El espectáculo humano era tan interesante que los periódicos se me quedaron intactos. Para evitar que los chavales se metieran en las carreteras borrachos, la Guardia Civil había colocado controles en las tres salidas. En la carretera de Santillana, a los que soplaban los iban apartando a un parking cercano, donde se quedaban dormidos o se sumaban a un partido de fútbol improvisado con el balón que alguien llevaba en el maletero. El cerco de la Guardia Civil era estricto, sólo era posible evitarlo saliendo del pueblo a nado. Como corrió la noticia, las pandillas de borrachos decidieron no coger el coche y se quedaron atrapadas dentro, como en un pueblo sitiado del cual no hay escapatoria, justo en la inminencia de su caída, cuando cada uno rapiña lo que puede. Sólo faltaba que la Guardia Civil comenzara a catapultar dentro a los beodos capturados para demoler la moral y propagar la peste.
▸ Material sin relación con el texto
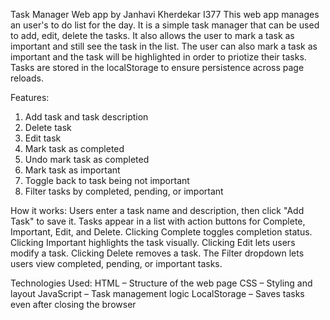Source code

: Task Manager Web app by Janhavi Kherdekar I377
This web app manages an user's to do list for the day. It is a simple task manager that can be used to add, edit, delete the tasks. It also allows the user to 
mark a task as important and still see the task in the list. The user can also mark a task as important and the task will be highlighted in order to priotize their tasks.
Tasks are stored in the localStorage to ensure persistence across page reloads.

Features:
1. Add task and task description
2. Delete task
3. Edit task
4. Mark task as completed
5. Undo mark task as completed
6. Mark task as important
7. Toggle back to task being not important
8. Filter tasks by completed, pending, or important
   
How it works:
Users enter a task name and description, then click "Add Task" to save it.
Tasks appear in a list with action buttons for Complete, Important, Edit, and Delete.
Clicking Complete toggles completion status.
Clicking Important highlights the task visually.
Clicking Edit lets users modify a task.
Clicking Delete removes a task.
The Filter dropdown lets users view completed, pending, or important tasks.
 
Technologies Used:
HTML – Structure of the web page
CSS – Styling and layout
JavaScript – Task management logic
LocalStorage – Saves tasks even after closing the browser

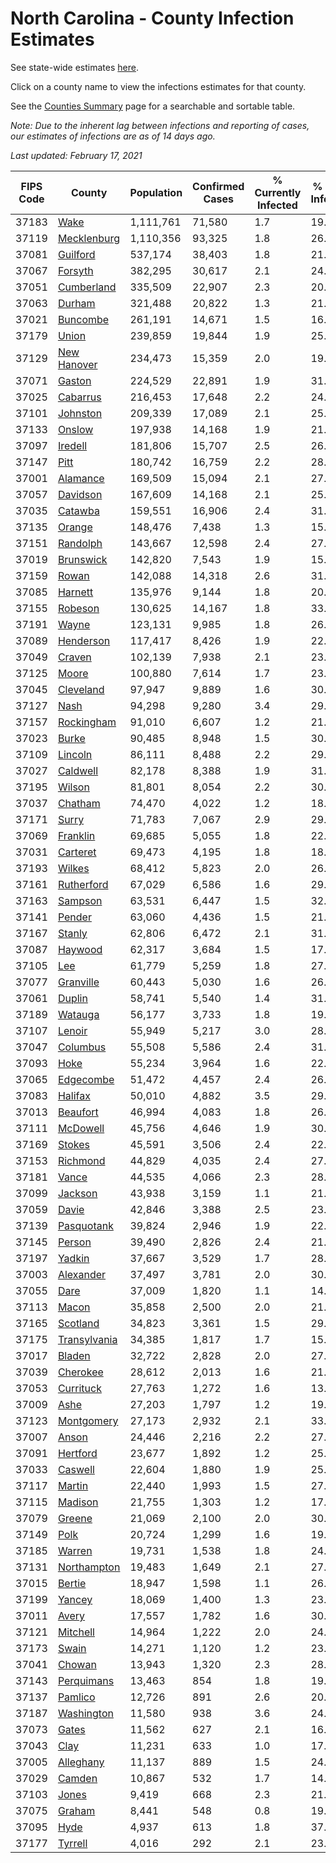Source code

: # North Carolina - County Infection Estimates

See state-wide estimates [here](/infections/us-nc).

Click on a county name to view the infections estimates for that county.

See the [Counties Summary](/infections/summary-counties) page for a searchable and sortable table.

*Note: Due to the inherent lag between infections and reporting of cases, our estimates of infections are as of 14 days ago.*

*Last updated: February 17, 2021*

|   FIPS Code |                       County |   Population |   Confirmed Cases |   % Currently Infected |   % Total Infected |
|-------------|------------------------------|--------------|-------------------|------------------------|--------------------|
|       37183 |                 [Wake](wake) |    1,111,761 |            71,580 |                    1.7 |               19.7 |
|       37119 |   [Mecklenburg](mecklenburg) |    1,110,356 |            93,325 |                    1.8 |               26.5 |
|       37081 |         [Guilford](guilford) |      537,174 |            38,403 |                    1.8 |               21.8 |
|       37067 |           [Forsyth](forsyth) |      382,295 |            30,617 |                    2.1 |               24.6 |
|       37051 |     [Cumberland](cumberland) |      335,509 |            22,907 |                    2.3 |               20.7 |
|       37063 |             [Durham](durham) |      321,488 |            20,822 |                    1.3 |               21.1 |
|       37021 |         [Buncombe](buncombe) |      261,191 |            14,671 |                    1.5 |               16.9 |
|       37179 |               [Union](union) |      239,859 |            19,844 |                    1.9 |               25.3 |
|       37129 |   [New Hanover](new-hanover) |      234,473 |            15,359 |                    2.0 |               19.7 |
|       37071 |             [Gaston](gaston) |      224,529 |            22,891 |                    1.9 |               31.0 |
|       37025 |         [Cabarrus](cabarrus) |      216,453 |            17,648 |                    2.2 |               24.9 |
|       37101 |         [Johnston](johnston) |      209,339 |            17,089 |                    2.1 |               25.2 |
|       37133 |             [Onslow](onslow) |      197,938 |            14,168 |                    1.9 |               21.3 |
|       37097 |           [Iredell](iredell) |      181,806 |            15,707 |                    2.5 |               26.0 |
|       37147 |                 [Pitt](pitt) |      180,742 |            16,759 |                    2.2 |               28.2 |
|       37001 |         [Alamance](alamance) |      169,509 |            15,094 |                    2.1 |               27.2 |
|       37057 |         [Davidson](davidson) |      167,609 |            14,168 |                    2.1 |               25.6 |
|       37035 |           [Catawba](catawba) |      159,551 |            16,906 |                    2.4 |               31.9 |
|       37135 |             [Orange](orange) |      148,476 |             7,438 |                    1.3 |               15.9 |
|       37151 |         [Randolph](randolph) |      143,667 |            12,598 |                    2.4 |               27.0 |
|       37019 |       [Brunswick](brunswick) |      142,820 |             7,543 |                    1.9 |               15.9 |
|       37159 |               [Rowan](rowan) |      142,088 |            14,318 |                    2.6 |               31.2 |
|       37085 |           [Harnett](harnett) |      135,976 |             9,144 |                    1.8 |               20.5 |
|       37155 |           [Robeson](robeson) |      130,625 |            14,167 |                    1.8 |               33.9 |
|       37191 |               [Wayne](wayne) |      123,131 |             9,985 |                    1.8 |               26.7 |
|       37089 |       [Henderson](henderson) |      117,417 |             8,426 |                    1.9 |               22.2 |
|       37049 |             [Craven](craven) |      102,139 |             7,938 |                    2.1 |               23.3 |
|       37125 |               [Moore](moore) |      100,880 |             7,614 |                    1.7 |               23.1 |
|       37045 |       [Cleveland](cleveland) |       97,947 |             9,889 |                    1.6 |               30.4 |
|       37127 |                 [Nash](nash) |       94,298 |             9,280 |                    3.4 |               29.7 |
|       37157 |     [Rockingham](rockingham) |       91,010 |             6,607 |                    1.2 |               21.8 |
|       37023 |               [Burke](burke) |       90,485 |             8,948 |                    1.5 |               30.7 |
|       37109 |           [Lincoln](lincoln) |       86,111 |             8,488 |                    2.2 |               29.4 |
|       37027 |         [Caldwell](caldwell) |       82,178 |             8,388 |                    1.9 |               31.1 |
|       37195 |             [Wilson](wilson) |       81,801 |             8,054 |                    2.2 |               30.6 |
|       37037 |           [Chatham](chatham) |       74,470 |             4,022 |                    1.2 |               18.4 |
|       37171 |               [Surry](surry) |       71,783 |             7,067 |                    2.9 |               29.6 |
|       37069 |         [Franklin](franklin) |       69,685 |             5,055 |                    1.8 |               22.4 |
|       37031 |         [Carteret](carteret) |       69,473 |             4,195 |                    1.8 |               18.0 |
|       37193 |             [Wilkes](wilkes) |       68,412 |             5,823 |                    2.0 |               26.3 |
|       37161 |     [Rutherford](rutherford) |       67,029 |             6,586 |                    1.6 |               29.9 |
|       37163 |           [Sampson](sampson) |       63,531 |             6,447 |                    1.5 |               32.4 |
|       37141 |             [Pender](pender) |       63,060 |             4,436 |                    1.5 |               21.3 |
|       37167 |             [Stanly](stanly) |       62,806 |             6,472 |                    2.1 |               31.4 |
|       37087 |           [Haywood](haywood) |       62,317 |             3,684 |                    1.5 |               17.6 |
|       37105 |                   [Lee](lee) |       61,779 |             5,259 |                    1.8 |               27.0 |
|       37077 |       [Granville](granville) |       60,443 |             5,030 |                    1.6 |               26.8 |
|       37061 |             [Duplin](duplin) |       58,741 |             5,540 |                    1.4 |               31.5 |
|       37189 |           [Watauga](watauga) |       56,177 |             3,733 |                    1.8 |               19.8 |
|       37107 |             [Lenoir](lenoir) |       55,949 |             5,217 |                    3.0 |               28.2 |
|       37047 |         [Columbus](columbus) |       55,508 |             5,586 |                    2.4 |               31.1 |
|       37093 |                 [Hoke](hoke) |       55,234 |             3,964 |                    1.6 |               22.4 |
|       37065 |       [Edgecombe](edgecombe) |       51,472 |             4,457 |                    2.4 |               26.6 |
|       37083 |           [Halifax](halifax) |       50,010 |             4,882 |                    3.5 |               29.7 |
|       37013 |         [Beaufort](beaufort) |       46,994 |             4,083 |                    1.8 |               26.1 |
|       37111 |         [McDowell](mcdowell) |       45,756 |             4,646 |                    1.9 |               30.8 |
|       37169 |             [Stokes](stokes) |       45,591 |             3,506 |                    2.4 |               22.8 |
|       37153 |         [Richmond](richmond) |       44,829 |             4,035 |                    2.4 |               27.4 |
|       37181 |               [Vance](vance) |       44,535 |             4,066 |                    2.3 |               28.5 |
|       37099 |           [Jackson](jackson) |       43,938 |             3,159 |                    1.1 |               21.9 |
|       37059 |               [Davie](davie) |       42,846 |             3,388 |                    2.5 |               23.8 |
|       37139 |     [Pasquotank](pasquotank) |       39,824 |             2,946 |                    1.9 |               22.6 |
|       37145 |             [Person](person) |       39,490 |             2,826 |                    2.4 |               21.3 |
|       37197 |             [Yadkin](yadkin) |       37,667 |             3,529 |                    1.7 |               28.7 |
|       37003 |       [Alexander](alexander) |       37,497 |             3,781 |                    2.0 |               30.0 |
|       37055 |                 [Dare](dare) |       37,009 |             1,820 |                    1.1 |               14.7 |
|       37113 |               [Macon](macon) |       35,858 |             2,500 |                    2.0 |               21.3 |
|       37165 |         [Scotland](scotland) |       34,823 |             3,361 |                    1.5 |               29.4 |
|       37175 | [Transylvania](transylvania) |       34,385 |             1,817 |                    1.7 |               15.5 |
|       37017 |             [Bladen](bladen) |       32,722 |             2,828 |                    2.0 |               27.0 |
|       37039 |         [Cherokee](cherokee) |       28,612 |             2,013 |                    1.6 |               21.4 |
|       37053 |       [Currituck](currituck) |       27,763 |             1,272 |                    1.6 |               13.3 |
|       37009 |                 [Ashe](ashe) |       27,203 |             1,797 |                    1.2 |               19.7 |
|       37123 |     [Montgomery](montgomery) |       27,173 |             2,932 |                    2.1 |               33.8 |
|       37007 |               [Anson](anson) |       24,446 |             2,216 |                    2.2 |               27.8 |
|       37091 |         [Hertford](hertford) |       23,677 |             1,892 |                    1.2 |               25.2 |
|       37033 |           [Caswell](caswell) |       22,604 |             1,880 |                    1.9 |               25.2 |
|       37117 |             [Martin](martin) |       22,440 |             1,993 |                    1.5 |               27.2 |
|       37115 |           [Madison](madison) |       21,755 |             1,303 |                    1.2 |               17.5 |
|       37079 |             [Greene](greene) |       21,069 |             2,100 |                    2.0 |               30.8 |
|       37149 |                 [Polk](polk) |       20,724 |             1,299 |                    1.6 |               19.1 |
|       37185 |             [Warren](warren) |       19,731 |             1,538 |                    1.8 |               24.0 |
|       37131 |   [Northampton](northampton) |       19,483 |             1,649 |                    2.1 |               27.2 |
|       37015 |             [Bertie](bertie) |       18,947 |             1,598 |                    1.1 |               26.8 |
|       37199 |             [Yancey](yancey) |       18,069 |             1,400 |                    1.3 |               23.5 |
|       37011 |               [Avery](avery) |       17,557 |             1,782 |                    1.6 |               30.2 |
|       37121 |         [Mitchell](mitchell) |       14,964 |             1,222 |                    2.0 |               24.4 |
|       37173 |               [Swain](swain) |       14,271 |             1,120 |                    1.2 |               23.6 |
|       37041 |             [Chowan](chowan) |       13,943 |             1,320 |                    2.3 |               28.4 |
|       37143 |     [Perquimans](perquimans) |       13,463 |               854 |                    1.8 |               19.1 |
|       37137 |           [Pamlico](pamlico) |       12,726 |               891 |                    2.6 |               20.7 |
|       37187 |     [Washington](washington) |       11,580 |               938 |                    3.6 |               24.2 |
|       37073 |               [Gates](gates) |       11,562 |               627 |                    2.1 |               16.2 |
|       37043 |                 [Clay](clay) |       11,231 |               633 |                    1.0 |               17.0 |
|       37005 |       [Alleghany](alleghany) |       11,137 |               889 |                    1.5 |               24.4 |
|       37029 |             [Camden](camden) |       10,867 |               532 |                    1.7 |               14.6 |
|       37103 |               [Jones](jones) |        9,419 |               668 |                    2.3 |               21.6 |
|       37075 |             [Graham](graham) |        8,441 |               548 |                    0.8 |               19.6 |
|       37095 |                 [Hyde](hyde) |        4,937 |               613 |                    1.8 |               37.4 |
|       37177 |           [Tyrrell](tyrrell) |        4,016 |               292 |                    2.1 |               23.0 |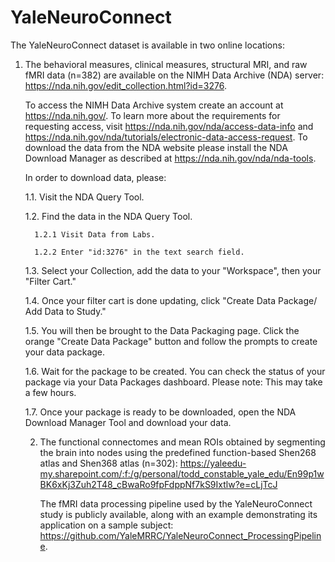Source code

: # YaleNeuroConnect

The YaleNeuroConnect dataset is available in two online locations: 

1) The behavioral measures, clinical measures, structural MRI, and raw fMRI data (n=382) are available on the NIMH Data Archive (NDA) server: https://nda.nih.gov/edit_collection.html?id=3276.

   To access the NIMH Data Archive system create an account at https://nda.nih.gov/. To learn more about the requirements for requesting access, visit https://nda.nih.gov/nda/access-data-info and https://nda.nih.gov/nda/tutorials/electronic-data-access-request. To download the data from the NDA website please install the NDA Download Manager as described at https://nda.nih.gov/nda/nda-tools.

   In order to download data, please:

      1.1. Visit the NDA Query Tool.

      1.2. Find the data in the NDA Query Tool.

         1.2.1 Visit Data from Labs.
   
         1.2.2 Enter "id:3276" in the text search field.
   
      1.3. Select your Collection, add the data to your "Workspace", then your "Filter Cart."

      1.4. Once your filter cart is done updating, click "Create Data Package/ Add Data to Study."

      1.5. You will then be brought to the Data Packaging page. Click the orange "Create Data Package" button and follow the prompts to create your data package.

      1.6. Wait for the package to be created. You can check the status of your package via your Data Packages dashboard.
      Please note: This may take a few hours. 
   
      1.7. Once your package is ready to be downloaded, open the NDA Download Manager Tool and download your data.


   2) The functional connectomes and mean ROIs obtained by segmenting the brain into nodes using the predefined function-based Shen268 atlas and Shen368 atlas (n=302): https://yaleedu-my.sharepoint.com/:f:/g/personal/todd_constable_yale_edu/En99p1wBK6xKj3Zuh2T48_cBwaRo9fpFdppNf7kS9Ixtlw?e=cLjTcJ

      The fMRI data processing pipeline used by the YaleNeuroConnect study is publicly available, along with an example demonstrating its application on a sample subject:          https://github.com/YaleMRRC/YaleNeuroConnect_ProcessingPipeline.







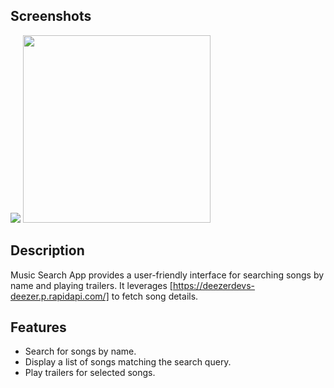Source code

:   ## **Screenshots**
  <img src="https://i.imgur.com/w7EE1HR.png"> <img src="https://i.imgur.com/yGLkSis.png" width="300">
  
  ## Description
  
  Music Search App provides a user-friendly interface for searching songs by name and playing trailers. It leverages [https://deezerdevs-deezer.p.rapidapi.com/] to fetch song details.
  
  ## Features
  
  - Search for songs by name.
  - Display a list of songs matching the search query.
  - Play trailers for selected songs.
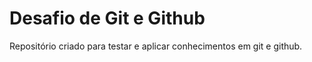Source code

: # Desafio de Git e Github
Repositório criado para testar e aplicar conhecimentos em git e github. 



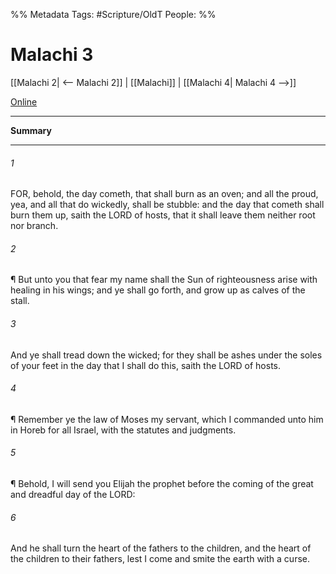 

%% Metadata
Tags: #Scripture/OldT
People: 
%%
# Malachi 3
[[Malachi 2| <-- Malachi 2]] | [[Malachi]] | [[Malachi 4| Malachi 4 -->]]

[Online](https://churchofjesuschrist.org/study/scriptures/ot/mal/4?lang=eng)

---
__Summary__



---

###### 1
FOR, behold, the day cometh, that shall burn as an oven; and all the proud, yea, and all that do wickedly, shall be stubble: and the day that cometh shall burn them up, saith the LORD of hosts, that it shall leave them neither root nor branch.
###### 2
¶ But unto you that fear my name shall the Sun of righteousness arise with healing in his wings; and ye shall go forth, and grow up as calves of the stall.
###### 3
And ye shall tread down the wicked; for they shall be ashes under the soles of your feet in the day that I shall do this, saith the LORD of hosts.
###### 4
¶ Remember ye the law of Moses my servant, which I commanded unto him in Horeb for all Israel, with the statutes and judgments.
###### 5
¶ Behold, I will send you Elijah the prophet before the coming of the great and dreadful day of the LORD:
###### 6
And he shall turn the heart of the fathers to the children, and the heart of the children to their fathers, lest I come and smite the earth with a curse.



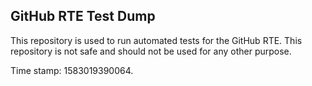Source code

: ## GitHub RTE Test Dump

This repository is used to run automated tests for the GitHub RTE.
This repository is not safe and should not be used for any other purpose.

Time stamp: 1583019390064.
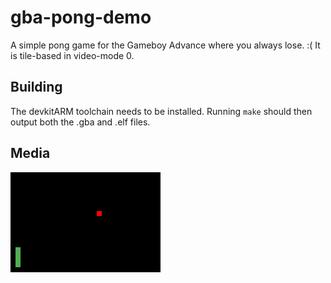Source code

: # gba-pong-demo
A simple pong game for the Gameboy Advance where you always lose. :(
It is tile-based in video-mode 0.  

## Building
The devkitARM toolchain needs to be installed. Running `make` should then output both the .gba and .elf files.

## Media
![play](media/play.gif "Play")

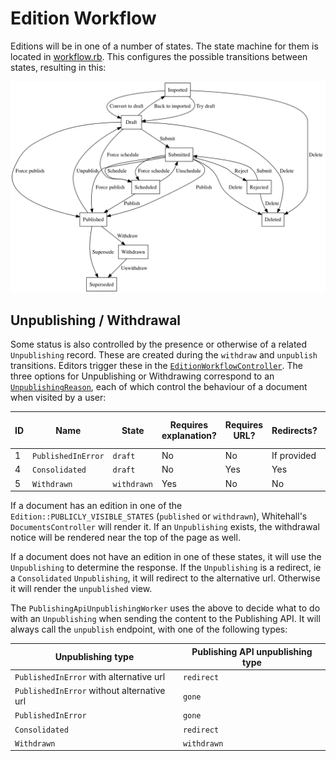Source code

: # Edition Workflow

Editions will be in one of a number of states. The state machine for them is located in [workflow.rb](/app/models/edition/workflow.rb). This configures the possible transitions between states, resulting in this:

![Transitions graph](misc/edition_transitions.png)

## Unpublishing / Withdrawal

Some status is also controlled by the presence or otherwise of a related `Unpublishing` record. These are created during the `withdraw` and `unpublish` transitions. Editors trigger these in the [`EditionWorkflowController`](/app/controllers/admin/edition_workflow_controller.rb). The three options for Unpublishing or Withdrawing correspond to an [`UnpublishingReason`](/app/models/unpublishing_reason.rb), each of which control the behaviour of a document when visited by a user:

| ID | Name               | State       | Requires explanation? | Requires URL? | Redirects?  | Shows original content? |
|----|--------------------|-------------|-----------------------|---------------|-------------|-------------------------|
| 1  | `PublishedInError` | `draft`     | No                    | No            | If provided | No                      |
| 4  | `Consolidated`     | `draft`     | No                    | Yes           | Yes         | No                      |
| 5  | `Withdrawn`        | `withdrawn` | Yes                   | No            | No          | Yes                     |

If a document has an edition in one of the `Edition::PUBLICLY_VISIBLE_STATES` (`published` or `withdrawn`), Whitehall's `DocumentsController` will render it. If an `Unpublishing` exists, the withdrawal notice will be rendered near the top of the page as well.

If a document does not have an edition in one of these states, it will use the `Unpublishing` to determine the response. If the `Unpublishing` is a redirect, ie a `Consolidated` `Unpublishing`, it will redirect to the alternative url. Otherwise it will render the `unpublished` view.

The `PublishingApiUnpublishingWorker` uses the above to decide what to do with an `Unpublishing` when sending the content to the Publishing API. It will always call the `unpublish` endpoint, with one of the following types:

| Unpublishing type                          | Publishing API unpublishing type |
|--------------------------------------------|----------------------------------|
| `PublishedInError` with alternative url    | `redirect`                       |
| `PublishedInError` without alternative url | `gone`                           |
| `PublishedInError`                         | `gone`                           |
| `Consolidated`                             | `redirect`                       |
| `Withdrawn`                                | `withdrawn`                      |

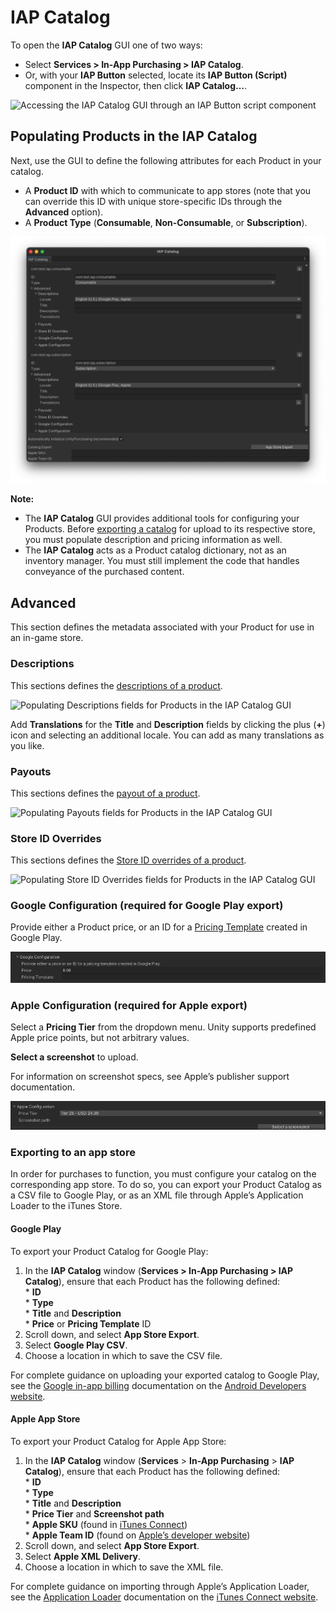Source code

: # IAP Catalog

To open the __IAP Catalog__ GUI one of two ways:
 
* Select  __Services &gt; In-App Purchasing &gt; IAP Catalog__.
* Or, with your __IAP Button__ selected, locate its __IAP Button (Script)__ component in the Inspector, then click __IAP Catalog…__. 

![Accessing the **IAP Catalog** GUI through an **IAP Button** script component](images/OpenCatalogGUI.png)

## Populating Products in the IAP Catalog

Next, use the GUI to define the following attributes for each Product in your catalog.

* A __Product ID__ with which to communicate to app stores (note that you can override this ID with unique store-specific IDs through the __Advanced__ option).
* A __Product Type__ (__Consumable__, __Non-Consumable__, or __Subscription__).

![Populating Product information in the **IAP Catalog** GUI](images/IAPCatalogGUI.png)

**Note:** 
- The __IAP Catalog__ GUI provides additional tools for configuring your Products. Before [exporting a catalog](#Exporting-to-an-app-store) for upload to its respective store, you must populate description and pricing information as well.
- The __IAP Catalog__ acts as a Product catalog dictionary, not as an inventory manager. You must still implement the code that handles conveyance of the purchased content.

## Advanced
This section defines the metadata associated with your Product for use in an in-game store.

### Descriptions
This sections defines the [descriptions of a product](DefiningProductsOverview.md#Descriptions).

![Populating **Descriptions** fields for Products in the **IAP Catalog** GUI](images/ProductDescription.png)

Add __Translations__ for the __Title__ and __Description__ fields by clicking the plus (__+__) icon and selecting an additional locale. You can add as many translations as you like.

### Payouts
This sections defines the [payout of a product](DefiningProductsOverview.md#Payouts). 

![Populating **Payouts** fields for Products in the **IAP Catalog** GUI](images/Payouts.png)

### Store ID Overrides
This sections defines the [Store ID overrides of a product](DefiningProductsOverview.md#Store-ID-Overrides).

![Populating **Store ID Overrides** fields for Products in the **IAP Catalog** GUI](images/StoreIdOverride.png)

### Google Configuration (required for Google Play export)
Provide either a Product price, or an ID for a [Pricing Template](https://support.google.com/googleplay/android-developer/answer/6334373) created in Google Play.

![Populating **Google Configuration** fields for Products in the **IAP Catalog** GUI.](images/GoogleConfig.png)

### Apple Configuration (required for Apple export)
Select a **Pricing Tier** from the dropdown menu. Unity supports predefined Apple price points, but not arbitrary values.

__Select a screenshot__ to upload. 

For information on screenshot specs, see Apple’s publisher support documentation.

![Populating **Apple Configuration** fields for Products in the **IAP Catalog** GUI.](images/AppleConfig.png)

### Exporting to an app store
In order for purchases to function, you must configure your catalog on the corresponding app store. To do so, you can export your Product Catalog as a CSV file to Google Play, or as an XML file through Apple’s Application Loader to the iTunes Store.

#### Google Play
To export your Product Catalog for Google Play:

1. In the __IAP Catalog__ window (__Services &gt; In-App Purchasing &gt; IAP Catalog__), ensure that each Product has the following defined:<br/>* __ID__ <br/>* __Type__ <br/>* __Title__ and __Description__ <br/>* __Price__ or __Pricing Template__ ID
2. Scroll down, and select __App Store Export__.
3. Select __Google Play CSV__.
4. Choose a location in which to save the CSV file.

For complete guidance on uploading your exported catalog to Google Play, see the [Google in-app billing](https://developer.android.com/google/play/billing/billing_admin.html#billing-list-setup) documentation on the [Android Developers website](https://developer.android.com).

#### Apple App Store
To export your Product Catalog for Apple App Store:

1. In the **IAP Catalog** window (**Services** &gt; **In-App Purchasing** &gt; **IAP Catalog**), ensure that each Product has the following defined:<br/>* **ID** <br/>* **Type** <br/>* **Title** and **Description** <br/>* **Price Tier** and **Screenshot path** <br/>*
   **Apple SKU** (found in [iTunes Connect](https://itunesconnect.apple.com)) <br/>* **Apple Team ID** (found on [Apple’s developer website](https://developer.apple.com))
2. Scroll down, and select **App Store Export**.
3. Select **Apple XML Delivery**.
4. Choose a location in which to save the XML file.

For complete guidance on importing through Apple’s Application Loader, see the [Application Loader](https://itunesconnect.apple.com/docs/UsingApplicationLoader.pdf) documentation on the [iTunes Connect website](https://itunesconnect.apple.com).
Existe el axioma noctámbulo, válido para la edad de las pandillas, de que, a partir de cierta hora, quien no ha conseguido novia se busca una pelea (algo hay que contar). Comprimidas por la Guardia Civil, encerradas en un mismo espacio, las pandillas convirtieron mi bucólico pueblo en el patio de una cárcel donde hasta las meadas se volvieron territoriales. Hay que decir que, cansados y hambrientos los mozos como ya lo estaban, los desafíos camorristas eran algo desganados. Ejecutados más por no defraudar el cliché que por un enojo verdadero. Y que las reconciliaciones entre pandillas eran tan teatrales y beodas como las mismas provocaciones: un cuadro de Genovés en cada porción de las plazas. También contribuyeron unos cuantos jubilados con cachaba que se erigieron en intermediarios para la resolución de conflictos y lograron acuerdos de paz justo cuando las hostilidades parecían inevitables.

La mañana avanzó. Los zombis desaparecieron poco a poco. La Guardia Civil relajó los controles. Entraron en el pueblo tractores como los de la ONU para el desescombro del teatro de guerra. Respiré hondo, complacido por la recuperación del bucolismo y del tañido de las campanas. Qué ingenuo. Como en un relevo de hordas, por las carreteras empezaron a entrar los bañistas dominicales, que también libran terribles guerras por el espacio vital.